Libya'daki çatışmalarda yaralanarak
tedavi için İstanbul'a getirilenlerden Veysem Abdülcelil, ülkesinde
özgürlüklerin hiçbir zaman yaşanamadığını belirterek, ''Libya hapishaneydi,
Kaddafi de gardiyan'' dedi.
Başbakanlık Afet ve
Acil Durum Yönetimi Başkanlığının koordinasyonunda,
Genelkurmay Başkanlığı,
Dışişleri Bakanlığı ve
Sağlık Bakanlığı ile yürütülen ortak çalışmalar sonucunda, Libya'da yaşanan çatışmalarda yaralanan ve ülkelerinde tedavi imkanı bulunmadığı için İstanbul'a getirilen 48 yaralıdan 18'i,
Bağcılar Eğitim ve
Araştırma Hastanesine yerleştirildi.
Hastane kapısında
sağlık ekipleri tarafından karşılanan yaralılar,
hastanenin ortopedi, plastik cerrahi,
beyin cerrahi, genel cerrahi, göz, göğüs ve üroloji servislerinde tedavi altına alındı.
İl
Sağlık Müdürlüğü tarafından görevlendirilen tercümanlar aracılığıyla
iletişim kurulan yaralılara ilk müdahaleleri yapıldı.
Libya'daki çatışmalarda yaralanan 26 yaşındaki Veysem Abdülcelil, AA muhabirine yaptığı açıklamada, ülkesindeki direnişe, Kaddafi rejiminden memnun olmadığı ve özgürlük elde etmek için katıldığını dile getirerek, ''Libya hapishaneydi, Kaddafi de gardiyan'' dedi.
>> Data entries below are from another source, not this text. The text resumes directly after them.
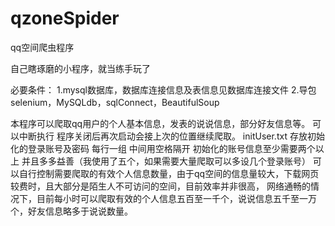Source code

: # qzoneSpider
qq空间爬虫程序

自己瞎琢磨的小程序，就当练手玩了

必要条件：
 1.mysql数据库，数据库连接信息及表信息见数据库连接文件
 2.导包selenium，MySQLdb，sqlConnect，BeautifulSoup

 
本程序可以爬取qq用户的个人基本信息，发表的说说信息，部分好友信息等。
可以中断执行  程序关闭后再次启动会接上次的位置继续爬取。
initUser.txt 存放初始化的登录账号及密码 每行一组 中间用空格隔开 
初始化的账号信息至少需要两个以上 并且多多益善（我使用了五个，如果需要大量爬取可以多设几个登录账号）
可以自行控制需要爬取的有效个人信息数量，由于qq空间的信息量较大，下载网页较费时，且大部分是陌生人不可访问的空间，目前效率并非很高，
网络通畅的情况下，目前每小时可以爬取有效的个人信息五百至一千个，说说信息五千至一万个，好友信息略多于说说数量。

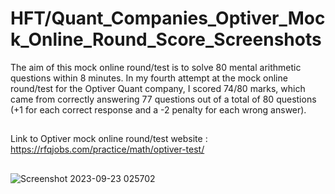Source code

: # HFT/Quant_Companies_Optiver_Mock_Online_Round_Score_Screenshots


The aim of this mock online round/test is to solve 80 mental arithmetic questions within 8 minutes. In my fourth attempt at the mock online round/test for the Optiver Quant company, I scored 74/80 marks, which came from correctly answering 77 questions out of a total of 80 questions (+1 for each correct response and a -2 penalty for each wrong answer).







##

Link to Optiver mock online round/test website : https://rfqjobs.com/practice/math/optiver-test/


## 
![Screenshot 2023-09-23 025702](https://github.com/ianuj4231/HFT_Quant_Companies_Mock_Online_Round_Score_Screenshots/assets/134675919/dd114237-f431-4492-bf13-d7280976f222)
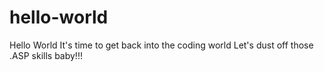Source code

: # hello-world
Hello World
It's time to get back into the coding world
Let's dust off those .ASP skills baby!!!
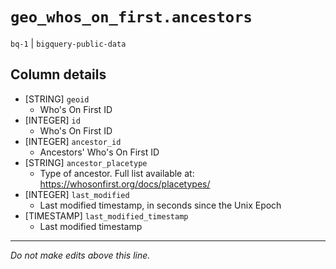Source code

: # `geo_whos_on_first.ancestors`
`bq-1` | `bigquery-public-data`

## Column details
* [STRING]    `geoid`
  - Who's On First ID
* [INTEGER]   `id`
  - Who's On First ID
* [INTEGER]   `ancestor_id`
  - Ancestors' Who's On First ID
* [STRING]    `ancestor_placetype`
  - Type of ancestor. Full list available at: https://whosonfirst.org/docs/placetypes/
* [INTEGER]   `last_modified`
  - Last modified timestamp, in seconds since the Unix Epoch
* [TIMESTAMP] `last_modified_timestamp`
  - Last modified timestamp

-------------------------------------------------------------------------------
*Do not make edits above this line.*
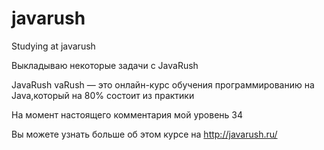 # javarush
Studying at javarush

Выкладываю некоторые задачи с JavaRush

JavaRush vaRush — это онлайн-курс обучения программированию на Java,который на 80% состоит из практики

На момент настоящего комментария мой уровень 34

Вы можете узнать больше об этом курсе на http://javarush.ru/ 
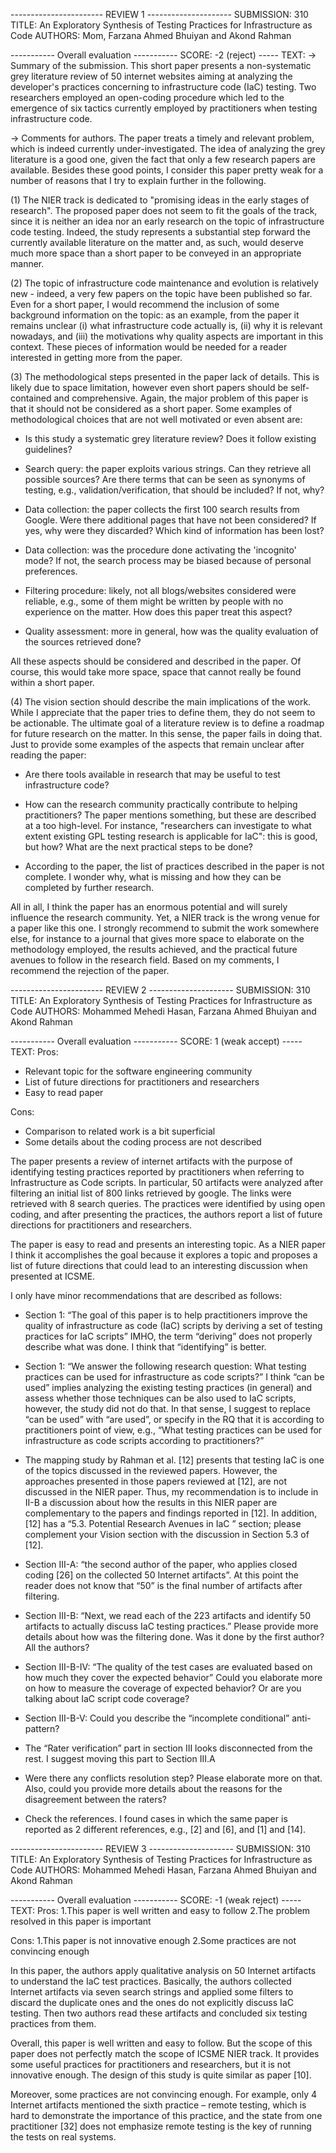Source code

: ----------------------- REVIEW 1 ---------------------
SUBMISSION: 310
TITLE: An Exploratory Synthesis of Testing Practices for Infrastructure as Code
AUTHORS: Mom, Farzana Ahmed Bhuiyan and Akond Rahman

----------- Overall evaluation -----------
SCORE: -2 (reject)
----- TEXT:
-> Summary of the submission.
This short paper presents a non-systematic grey literature review of 50 internet websites aiming at analyzing the developer's practices concerning to infrastructure code (IaC) testing. Two researchers employed an open-coding procedure which led to the emergence of six tactics currently employed by practitioners when testing infrastructure code.

-> Comments for authors.
The paper treats a timely and relevant problem, which is indeed currently under-investigated. The idea of analyzing the grey literature is a good one, given the fact that only a few research papers are available. Besides these good points, I consider this paper pretty weak for a number of reasons that I try to explain further in the following.

(1) The NIER track is dedicated to "promising ideas in the early stages of research". The proposed paper does not seem to fit the goals of the track, since it is neither an idea nor an early research on the topic of infrastructure code testing. Indeed, the study represents a substantial step forward the currently available literature on the matter and, as such, would deserve much more space than a short paper to be conveyed in an appropriate manner.

(2) The topic of infrastructure code maintenance and evolution is relatively new - indeed, a very few papers on the topic have been published so far. Even for a short paper, I would recommend the inclusion of some background information on the topic: as an example, from the paper it remains unclear (i) what infrastructure code actually is, (ii) why it is relevant nowadays, and (iii) the motivations why quality aspects are important in this context. These pieces of information would be needed for a reader interested in getting more from the paper.

(3) The methodological steps presented in the paper lack of details. This is likely due to space limitation, however even short papers should be self-contained and comprehensive. Again, the major problem of this paper is that it should not be considered as a short paper. Some examples of methodological choices that are not well motivated or even absent are:

- Is this study a systematic grey literature review? Does it follow existing guidelines?

- Search query: the paper exploits various strings. Can they retrieve all possible sources? Are there terms that can be seen as synonyms of testing, e.g., validation/verification, that should be included? If not, why?

- Data collection: the paper collects the first 100 search results from Google. Were there additional pages that have not been considered? If yes, why were they discarded? Which kind of information has been lost?

- Data collection: was the procedure done activating the 'incognito' mode? If not, the search process may be biased because of personal preferences.

- Filtering procedure: likely, not all blogs/websites considered were reliable, e.g., some of them might be written by people with no experience on the matter. How does this paper treat this aspect?

- Quality assessment: more in general, how was the quality evaluation of the sources retrieved done?

All these aspects should be considered and described in the paper. Of course, this would take more space, space that cannot really be found within a short paper.

(4) The vision section should describe the main implications of the work. While I appreciate that the paper tries to define them, they do not seem to be actionable. The ultimate goal of a literature review is to define a roadmap for future research on the matter. In this sense, the paper fails in doing that. Just to provide some examples of the aspects that remain unclear after reading the paper:

- Are there tools available in research that may be useful to test infrastructure code?

- How can the research community practically contribute to helping practitioners? The paper mentions something, but these are described at a too high-level. For instance, "researchers can investigate to what extent existing GPL testing research is applicable for IaC": this is good, but how? What are the next practical steps to be done?

- According to the paper, the list of practices described in the paper is not complete. I wonder why, what is missing and how they can be completed by further research.

All in all, I think the paper has an enormous potential and will surely influence the research community. Yet, a NIER track is the wrong venue for a paper like this one. I strongly recommend to submit the work somewhere else, for instance to a journal that gives more space to elaborate on the methodology employed, the results achieved, and the practical future avenues to follow in the research field. Based on my comments, I recommend the rejection of the paper.



----------------------- REVIEW 2 ---------------------
SUBMISSION: 310
TITLE: An Exploratory Synthesis of Testing Practices for Infrastructure as Code
AUTHORS: Mohammed Mehedi Hasan, Farzana Ahmed Bhuiyan and Akond Rahman

----------- Overall evaluation -----------
SCORE: 1 (weak accept)
----- TEXT:
Pros:
- Relevant topic for the software engineering community
- List of future directions for practitioners and researchers
- Easy to read paper

Cons:
- Comparison to related work is a bit superficial
- Some details about the coding process are not described


The paper presents a review of internet artifacts with the purpose of identifying testing practices reported by practitioners when referring to Infrastructure as Code scripts. In particular, 50 artifacts were analyzed after filtering an initial list of 800 links retrieved by google. The links were retrieved with 8 search queries. The practices were identified by using open coding, and after presenting the practices, the authors report a list of future directions for practitioners and researchers.

The paper is easy to read and presents an interesting topic. As a NIER paper I think it accomplishes the goal because it explores a topic and proposes a list of future directions that could lead to an interesting discussion when presented at ICSME.

I only have minor recommendations that are described as follows:

- Section 1: “The goal of this paper is to help practitioners improve the quality of infrastructure as code (IaC) scripts by deriving a set of testing practices for IaC scripts” IMHO, the term “deriving” does not properly describe what was done. I think that “identifying” is better.

- Section 1: “We answer the following research question: What testing practices can be used for infrastructure as code scripts?” I think “can be used”  implies analyzing the existing testing practices (in general) and assess whether those techniques can be also used to IaC scripts, however, the study did not do that. In that sense, I suggest to replace “can be used” with “are used”, or specify in the RQ that  it is according to practitioners point of view, e.g., “What testing practices can be used for infrastructure as code scripts according to practitioners?”

- The mapping study by Rahman et al. [12] presents that testing IaC is one of the topics discussed in the reviewed papers.  However, the approaches presented in those papers reviewed at [12], are not discussed in the NIER paper. Thus, my recommendation is to include in II-B a discussion about how the results in this NIER paper are complementary to the papers and findings reported in [12]. In addition, [12] has a “5.3. Potential Research Avenues in IaC ” section; please complement your Vision section with the discussion in Section 5.3 of [12].

- Section III-A: “the second author of the paper, who applies closed coding [26] on the collected 50 Internet artifacts”. At this point the reader does not know that “50” is the final number of artifacts after filtering.

- Section III-B: “Next, we read each of the 223 artifacts and identify 50 artifacts to actually discuss IaC testing practices.” Please provide more details about how was the filtering done. Was it done by the first author? All the authors?

- Section III-B-IV: “The quality of the test cases are evaluated based on how much they cover the expected behavior” Could you elaborate more on how to measure the coverage of expected behavior? Or are you talking about IaC script code coverage?

- Section III-B-V: Could you describe the “incomplete conditional” anti-pattern?

- The “Rater verification” part in section III looks disconnected from the rest. I suggest moving this part to Section III.A

- Were there any conflicts resolution step? Please elaborate more on that. Also, could you provide more details about the reasons for the disagreement between the raters?

- Check the references. I found cases in which the same paper is reported as 2 different references, e.g., [2] and [6], and [1] and [14].



----------------------- REVIEW 3 ---------------------
SUBMISSION: 310
TITLE: An Exploratory Synthesis of Testing Practices for Infrastructure as Code
AUTHORS: Mohammed Mehedi Hasan, Farzana Ahmed Bhuiyan and Akond Rahman

----------- Overall evaluation -----------
SCORE: -1 (weak reject)
----- TEXT:
Pros:
1.This paper is well written and easy to follow
2.The problem resolved in this paper is important

Cons:
1.This paper is not innovative enough
2.Some practices are not convincing enough


In this paper, the authors apply qualitative analysis on 50 Internet artifacts to understand the IaC test practices. Basically, the authors collected Internet artifacts via seven search strings and applied some filters to discard the duplicate ones and the ones do not explicitly discuss IaC testing. Then two authors read these artifacts and concluded six testing practices from them.

Overall, this paper is well written and easy to follow. But the scope of this paper does not perfectly match the scope of ICSME NIER track. It provides some useful practices for practitioners and researchers, but it is not innovative enough. The design of this study is quite similar as paper [10].

Moreover, some practices are not convincing enough. For example, only 4 Internet artifacts mentioned the sixth practice – remote testing, which is hard to demonstrate the importance of this practice, and the state from one practitioner [32] does not emphasize remote testing is the key of running the tests on real systems.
Çatışmalar sırasında yanına düşen
füze dolayısıyla kolundan yaralandığını anlatan Abdülcelil, ''Yaralandığım anda bile hiçbir pişmanlık duymadım. Ölsem bile sonsuz hayata kavuşacaktım. Allah'a vicdanı rahat olarak kavuşacaktım'' şeklinde konuştu.
Abdülcelil,
Türkiye'de çok hoş karşılandıklarını ifade ederek, ''Türkiye ile devrimden önce de iyi ilişkilerimiz vardı. Burada olduğum için herkese çok teşekkür ediyorum. Buradan gidince ilk işim okulumu tamamlamak olacak. Rejim yüzünden bir türlü okuluma konsantre olamadım. Umarım her şey çok güzel olacak'' dedi.
-''ÖLECEKSEM ŞEREFİMLE ÖLEYİM''-
Yaralılardan Ahmet Davut Senursi de (18), koluna kurşun, ayağına ise füze parçası isabet ettiğini belirterek, ''
Vatan sevgisi için bu direnişe katıldım. Çatışmalar sırasında direniş için birlikte eğitim aldığım
yaşlı bir arkadaşım öldü. Ancak hiç korkmadım, aksine kendimi daha cesur hissettim'' şeklinde konuştu.
Devrim sonrasında ülkesinde durumun iyi olacağına inandığını vurgulayan Senursi, direnişe çok sayıda gencin katıldığını ve hepsinin ne için mücadele ettiklerinin bilincinde olduğunu söyledi.
Senursi, süreç içerisinde çok sıkıntılı anlar yaşadıklarını ifade ederek, ''O ortamda tam olarak duygularımıza isim veremiyoruz. Ancak yaşadıklarımızı bildiğimiz için çok fazla da düşünmek gerekmiyordu. 'Öleceksem şerefimle öleyim' dedim ve yaralandığım için de üzülmüyorum'' dedi.
Çatışmalarda kalçasından yaralanan Vesim Abdülbasit
Muhammed (25) ise Libya'da şu anda sadece
Sirte şehrinin ele geçirilemediğini söyleyerek, ''Orayı da kuşattık.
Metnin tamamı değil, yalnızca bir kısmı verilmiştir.